Task directions
Write out each line of the records that has "Wars" in it.

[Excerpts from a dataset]
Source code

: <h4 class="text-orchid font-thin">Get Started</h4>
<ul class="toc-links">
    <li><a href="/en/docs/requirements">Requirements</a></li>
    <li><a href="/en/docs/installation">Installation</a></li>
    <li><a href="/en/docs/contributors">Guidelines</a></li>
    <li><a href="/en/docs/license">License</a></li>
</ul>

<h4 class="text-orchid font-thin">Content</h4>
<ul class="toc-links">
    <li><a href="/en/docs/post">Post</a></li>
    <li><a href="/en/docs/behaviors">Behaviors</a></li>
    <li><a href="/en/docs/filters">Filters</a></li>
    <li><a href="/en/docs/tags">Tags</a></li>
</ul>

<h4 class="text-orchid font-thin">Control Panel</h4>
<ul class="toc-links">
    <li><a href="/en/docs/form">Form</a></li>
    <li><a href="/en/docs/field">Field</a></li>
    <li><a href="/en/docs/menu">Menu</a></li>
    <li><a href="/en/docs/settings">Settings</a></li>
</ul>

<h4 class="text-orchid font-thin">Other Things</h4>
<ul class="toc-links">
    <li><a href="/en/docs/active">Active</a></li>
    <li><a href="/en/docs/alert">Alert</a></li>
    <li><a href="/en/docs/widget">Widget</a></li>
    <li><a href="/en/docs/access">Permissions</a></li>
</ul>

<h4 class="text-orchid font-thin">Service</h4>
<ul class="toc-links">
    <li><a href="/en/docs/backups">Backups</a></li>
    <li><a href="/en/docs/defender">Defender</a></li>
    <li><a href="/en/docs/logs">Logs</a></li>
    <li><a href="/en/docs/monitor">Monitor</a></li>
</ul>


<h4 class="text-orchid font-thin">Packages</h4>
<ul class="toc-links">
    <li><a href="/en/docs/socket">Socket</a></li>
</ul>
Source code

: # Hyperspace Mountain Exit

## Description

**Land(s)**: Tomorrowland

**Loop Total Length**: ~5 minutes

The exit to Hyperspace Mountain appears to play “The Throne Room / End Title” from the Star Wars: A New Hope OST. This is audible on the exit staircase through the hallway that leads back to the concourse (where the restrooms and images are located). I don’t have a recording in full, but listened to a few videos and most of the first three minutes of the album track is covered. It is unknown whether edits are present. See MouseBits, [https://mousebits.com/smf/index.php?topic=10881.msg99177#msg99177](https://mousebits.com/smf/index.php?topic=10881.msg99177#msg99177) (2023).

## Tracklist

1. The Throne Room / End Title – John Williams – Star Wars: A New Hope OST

Result
The exit to Hyperspace Mountain appears to play “The Throne Room / End Title” from the Star Wars: A New Hope OST. This is audible on the exit staircase through the hallway that leads back to the concourse (where the restrooms and images are located). I don’t have a recording in full, but listened to a few videos and most of the first three minutes of the album track is covered. It is unknown whether edits are present. See MouseBits, [https://mousebits.com/smf/index.php?topic=10881.msg99177#msg99177](https://mousebits.com/smf/index.php?topic=10881.msg99177#msg99177) (2023).
1. The Throne Room / End Title – John Williams – Star Wars: A New Hope OST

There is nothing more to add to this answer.